El texto de The Guardian recoge testimonios de los empleados, según los cuales tienen que recurrir a la amistad de los cocineros de las instalaciones del All England Tennis Club para recibir alguna dosis extra de comida que sería descartada al final de la jornada. O incluso algún trabajador ha echado mano a paquetes tirados a la basura. Además, según el diario londinense, no tienen un lugar establecido para comer, por lo que muchas veces se les ha visto aprovechar sus escasos descansos en zonas de tránsito entre pistas, algo que tampoco permiten servicios de coordinación del torneo de Wimbledon.

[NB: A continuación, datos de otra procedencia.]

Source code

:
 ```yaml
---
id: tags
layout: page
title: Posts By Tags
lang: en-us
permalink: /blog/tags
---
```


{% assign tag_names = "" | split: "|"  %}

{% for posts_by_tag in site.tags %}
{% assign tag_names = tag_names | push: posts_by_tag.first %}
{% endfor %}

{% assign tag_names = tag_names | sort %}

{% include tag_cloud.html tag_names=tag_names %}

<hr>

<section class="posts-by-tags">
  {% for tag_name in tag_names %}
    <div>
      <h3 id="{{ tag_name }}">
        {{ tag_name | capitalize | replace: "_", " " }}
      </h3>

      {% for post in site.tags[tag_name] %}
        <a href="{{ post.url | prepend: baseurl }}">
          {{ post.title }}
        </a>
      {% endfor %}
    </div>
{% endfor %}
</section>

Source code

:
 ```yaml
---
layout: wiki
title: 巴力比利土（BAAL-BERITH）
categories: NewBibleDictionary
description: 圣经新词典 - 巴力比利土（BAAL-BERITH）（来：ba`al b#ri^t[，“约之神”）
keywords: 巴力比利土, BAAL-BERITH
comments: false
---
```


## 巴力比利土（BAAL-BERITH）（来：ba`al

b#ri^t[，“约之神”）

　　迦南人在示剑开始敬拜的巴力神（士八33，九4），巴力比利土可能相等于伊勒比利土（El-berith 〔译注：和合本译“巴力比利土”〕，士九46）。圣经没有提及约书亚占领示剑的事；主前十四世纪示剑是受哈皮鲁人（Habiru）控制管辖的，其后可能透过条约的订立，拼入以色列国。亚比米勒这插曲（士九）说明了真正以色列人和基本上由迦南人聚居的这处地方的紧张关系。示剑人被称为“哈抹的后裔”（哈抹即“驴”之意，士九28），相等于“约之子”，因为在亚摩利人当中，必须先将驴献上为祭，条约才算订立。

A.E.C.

Las denuncias sobre la situación de las trabajadoras de la limpieza de Wimbledon llega unos días después de que también The Guardian desvelase que los empleados del cátering cobrasen las horas del turno nocturno muy por debajo de la media de otros trabajadores de Londres. Tanto los empleados de cátering como los de la limpieza son subontratados a una empresa llamada Compass, que facturó más de 1 billón de libras el año pasado. El torneo de Wimbledon repartió 34 millones de libras en premios a los jugadores en su edición del 2018. Mientras, los empleados mantienen los engranajes más básicos del All England Tennis Club en funcionamiento en condiciones mejorables.